Stored data entries

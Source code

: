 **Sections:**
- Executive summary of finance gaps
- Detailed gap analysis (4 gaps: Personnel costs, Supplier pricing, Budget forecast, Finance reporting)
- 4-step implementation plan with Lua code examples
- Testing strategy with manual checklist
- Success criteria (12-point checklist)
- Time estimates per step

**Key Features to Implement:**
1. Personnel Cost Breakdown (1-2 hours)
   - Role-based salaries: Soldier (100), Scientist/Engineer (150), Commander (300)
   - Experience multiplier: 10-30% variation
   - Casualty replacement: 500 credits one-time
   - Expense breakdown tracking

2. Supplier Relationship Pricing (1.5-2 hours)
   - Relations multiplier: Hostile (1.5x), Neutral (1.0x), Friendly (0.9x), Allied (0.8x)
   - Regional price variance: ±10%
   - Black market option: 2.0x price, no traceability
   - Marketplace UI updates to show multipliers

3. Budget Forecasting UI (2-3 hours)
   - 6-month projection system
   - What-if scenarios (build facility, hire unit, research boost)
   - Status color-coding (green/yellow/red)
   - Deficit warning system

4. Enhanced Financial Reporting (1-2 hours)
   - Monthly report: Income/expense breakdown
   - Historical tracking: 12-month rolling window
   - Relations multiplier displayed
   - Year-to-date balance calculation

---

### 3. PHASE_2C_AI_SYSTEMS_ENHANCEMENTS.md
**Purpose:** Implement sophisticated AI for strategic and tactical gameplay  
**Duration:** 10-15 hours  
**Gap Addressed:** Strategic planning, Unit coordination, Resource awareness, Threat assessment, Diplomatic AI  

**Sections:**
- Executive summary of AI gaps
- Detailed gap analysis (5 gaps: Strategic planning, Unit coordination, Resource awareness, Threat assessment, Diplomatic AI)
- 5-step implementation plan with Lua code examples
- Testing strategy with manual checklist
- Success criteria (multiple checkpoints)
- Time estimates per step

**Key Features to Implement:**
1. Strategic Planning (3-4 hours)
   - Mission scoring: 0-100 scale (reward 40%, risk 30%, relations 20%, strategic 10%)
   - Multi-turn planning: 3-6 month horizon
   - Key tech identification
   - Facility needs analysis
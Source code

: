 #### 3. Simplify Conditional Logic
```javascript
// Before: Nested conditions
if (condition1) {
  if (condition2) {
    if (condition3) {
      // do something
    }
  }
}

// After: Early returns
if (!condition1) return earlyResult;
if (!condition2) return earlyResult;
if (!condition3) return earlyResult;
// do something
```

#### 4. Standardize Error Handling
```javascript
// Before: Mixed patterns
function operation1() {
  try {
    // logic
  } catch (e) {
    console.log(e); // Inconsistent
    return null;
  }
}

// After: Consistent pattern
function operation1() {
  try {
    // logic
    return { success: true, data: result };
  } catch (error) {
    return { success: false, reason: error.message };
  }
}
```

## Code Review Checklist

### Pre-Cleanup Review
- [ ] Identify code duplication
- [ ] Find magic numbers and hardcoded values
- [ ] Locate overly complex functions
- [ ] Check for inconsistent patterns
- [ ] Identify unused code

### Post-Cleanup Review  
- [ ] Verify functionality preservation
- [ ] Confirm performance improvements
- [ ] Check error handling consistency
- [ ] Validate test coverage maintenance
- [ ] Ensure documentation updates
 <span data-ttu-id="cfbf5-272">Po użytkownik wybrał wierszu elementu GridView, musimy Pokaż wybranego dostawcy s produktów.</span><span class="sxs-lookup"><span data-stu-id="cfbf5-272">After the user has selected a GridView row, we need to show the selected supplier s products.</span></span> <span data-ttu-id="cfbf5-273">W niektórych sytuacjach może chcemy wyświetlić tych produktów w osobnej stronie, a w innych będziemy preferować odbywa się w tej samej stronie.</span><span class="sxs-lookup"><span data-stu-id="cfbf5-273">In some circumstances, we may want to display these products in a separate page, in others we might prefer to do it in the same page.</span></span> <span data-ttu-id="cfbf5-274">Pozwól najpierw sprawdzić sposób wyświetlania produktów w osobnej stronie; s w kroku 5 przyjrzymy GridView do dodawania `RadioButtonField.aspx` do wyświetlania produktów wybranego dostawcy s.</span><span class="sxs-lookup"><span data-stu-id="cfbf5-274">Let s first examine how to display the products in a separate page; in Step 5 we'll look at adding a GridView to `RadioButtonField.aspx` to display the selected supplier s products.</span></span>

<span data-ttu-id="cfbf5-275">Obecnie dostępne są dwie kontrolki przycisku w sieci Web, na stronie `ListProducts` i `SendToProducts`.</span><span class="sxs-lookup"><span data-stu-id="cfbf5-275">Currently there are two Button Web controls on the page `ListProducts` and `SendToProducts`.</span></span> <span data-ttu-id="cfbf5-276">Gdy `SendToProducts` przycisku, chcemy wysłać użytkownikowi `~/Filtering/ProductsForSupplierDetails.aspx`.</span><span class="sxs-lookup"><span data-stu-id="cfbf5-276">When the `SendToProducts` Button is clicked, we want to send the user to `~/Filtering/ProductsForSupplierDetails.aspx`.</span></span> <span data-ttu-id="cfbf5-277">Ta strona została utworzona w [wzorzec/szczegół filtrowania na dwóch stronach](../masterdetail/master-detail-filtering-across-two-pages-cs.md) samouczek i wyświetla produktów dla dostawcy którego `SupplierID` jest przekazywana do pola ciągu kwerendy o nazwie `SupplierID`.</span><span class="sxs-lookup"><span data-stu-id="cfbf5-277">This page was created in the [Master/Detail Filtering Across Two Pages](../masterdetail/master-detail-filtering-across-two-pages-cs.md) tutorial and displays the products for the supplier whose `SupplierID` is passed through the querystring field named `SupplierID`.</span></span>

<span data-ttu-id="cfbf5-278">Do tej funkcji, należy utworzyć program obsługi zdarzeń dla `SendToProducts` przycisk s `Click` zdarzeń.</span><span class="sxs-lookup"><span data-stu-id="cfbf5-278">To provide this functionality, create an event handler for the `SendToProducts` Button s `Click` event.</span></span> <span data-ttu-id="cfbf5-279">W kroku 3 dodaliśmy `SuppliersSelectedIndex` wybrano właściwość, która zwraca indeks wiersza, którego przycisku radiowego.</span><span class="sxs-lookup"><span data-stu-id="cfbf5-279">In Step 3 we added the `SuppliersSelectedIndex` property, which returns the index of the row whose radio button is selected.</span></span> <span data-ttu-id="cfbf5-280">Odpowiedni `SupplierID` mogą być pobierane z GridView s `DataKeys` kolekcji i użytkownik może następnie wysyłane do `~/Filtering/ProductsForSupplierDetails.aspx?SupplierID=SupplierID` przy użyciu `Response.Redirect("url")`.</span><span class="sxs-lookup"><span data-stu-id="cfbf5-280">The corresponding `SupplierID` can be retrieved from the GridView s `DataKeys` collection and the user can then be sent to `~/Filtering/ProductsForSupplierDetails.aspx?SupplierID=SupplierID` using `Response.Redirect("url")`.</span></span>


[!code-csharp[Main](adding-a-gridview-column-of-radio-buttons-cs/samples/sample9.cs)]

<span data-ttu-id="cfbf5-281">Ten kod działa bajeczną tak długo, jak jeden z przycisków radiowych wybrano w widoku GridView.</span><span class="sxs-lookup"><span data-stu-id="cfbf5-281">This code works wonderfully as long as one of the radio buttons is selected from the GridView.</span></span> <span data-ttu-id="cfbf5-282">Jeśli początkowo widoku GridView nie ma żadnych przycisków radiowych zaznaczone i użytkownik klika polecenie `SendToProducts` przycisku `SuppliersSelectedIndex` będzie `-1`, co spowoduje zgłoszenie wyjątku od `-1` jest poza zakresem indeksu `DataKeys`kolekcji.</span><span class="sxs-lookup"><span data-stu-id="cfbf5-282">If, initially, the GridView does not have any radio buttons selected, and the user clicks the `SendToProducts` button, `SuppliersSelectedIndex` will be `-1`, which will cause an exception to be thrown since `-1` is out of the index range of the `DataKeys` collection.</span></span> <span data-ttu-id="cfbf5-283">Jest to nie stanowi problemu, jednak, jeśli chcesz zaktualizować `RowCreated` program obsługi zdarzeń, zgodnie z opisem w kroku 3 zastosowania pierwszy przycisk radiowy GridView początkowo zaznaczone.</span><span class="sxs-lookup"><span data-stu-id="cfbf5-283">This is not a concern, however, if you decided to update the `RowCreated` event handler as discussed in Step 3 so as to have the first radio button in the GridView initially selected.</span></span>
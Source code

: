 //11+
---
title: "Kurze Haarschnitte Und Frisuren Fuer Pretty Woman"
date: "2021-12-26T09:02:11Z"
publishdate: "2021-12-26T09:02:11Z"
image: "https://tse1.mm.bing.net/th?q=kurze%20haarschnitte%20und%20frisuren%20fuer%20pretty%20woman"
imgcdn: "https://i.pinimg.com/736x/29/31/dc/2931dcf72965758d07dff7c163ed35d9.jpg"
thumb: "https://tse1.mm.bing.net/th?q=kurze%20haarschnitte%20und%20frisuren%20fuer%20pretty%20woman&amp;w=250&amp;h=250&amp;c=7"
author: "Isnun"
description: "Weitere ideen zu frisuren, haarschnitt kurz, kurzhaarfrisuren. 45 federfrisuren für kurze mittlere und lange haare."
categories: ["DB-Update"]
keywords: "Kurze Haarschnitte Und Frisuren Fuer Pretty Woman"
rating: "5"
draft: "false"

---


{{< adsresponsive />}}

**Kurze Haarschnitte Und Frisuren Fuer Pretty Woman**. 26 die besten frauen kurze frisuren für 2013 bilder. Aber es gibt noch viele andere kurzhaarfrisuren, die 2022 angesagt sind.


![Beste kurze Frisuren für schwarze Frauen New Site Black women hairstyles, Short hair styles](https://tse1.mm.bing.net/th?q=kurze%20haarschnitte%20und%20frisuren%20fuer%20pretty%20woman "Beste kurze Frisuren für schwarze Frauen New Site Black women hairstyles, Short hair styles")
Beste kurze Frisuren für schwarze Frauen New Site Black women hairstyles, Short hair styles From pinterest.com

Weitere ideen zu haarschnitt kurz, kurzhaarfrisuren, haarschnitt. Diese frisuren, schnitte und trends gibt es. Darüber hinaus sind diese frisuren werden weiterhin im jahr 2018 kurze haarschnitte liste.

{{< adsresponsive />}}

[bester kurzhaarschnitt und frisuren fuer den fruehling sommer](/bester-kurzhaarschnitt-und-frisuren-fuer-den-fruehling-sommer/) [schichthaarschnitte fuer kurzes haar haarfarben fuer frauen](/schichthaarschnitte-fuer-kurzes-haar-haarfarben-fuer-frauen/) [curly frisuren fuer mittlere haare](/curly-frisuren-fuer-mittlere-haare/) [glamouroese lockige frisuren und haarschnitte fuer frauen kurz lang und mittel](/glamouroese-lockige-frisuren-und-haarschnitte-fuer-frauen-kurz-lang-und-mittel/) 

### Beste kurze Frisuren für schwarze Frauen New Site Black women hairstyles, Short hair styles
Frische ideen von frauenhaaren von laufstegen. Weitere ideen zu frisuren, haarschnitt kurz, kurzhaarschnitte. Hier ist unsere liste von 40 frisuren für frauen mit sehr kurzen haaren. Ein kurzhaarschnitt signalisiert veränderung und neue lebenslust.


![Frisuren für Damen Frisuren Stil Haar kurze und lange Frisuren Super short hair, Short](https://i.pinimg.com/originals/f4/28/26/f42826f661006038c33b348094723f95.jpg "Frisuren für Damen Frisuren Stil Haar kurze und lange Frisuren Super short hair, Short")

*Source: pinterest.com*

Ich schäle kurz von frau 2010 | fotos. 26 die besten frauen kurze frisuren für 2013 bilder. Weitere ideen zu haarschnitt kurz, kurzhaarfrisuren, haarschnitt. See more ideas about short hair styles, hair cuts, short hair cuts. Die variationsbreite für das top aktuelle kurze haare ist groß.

**Aim of the exercise**
Using the records above, report how many lines include "summary", with no words around the number.

**Answer to the problem**
2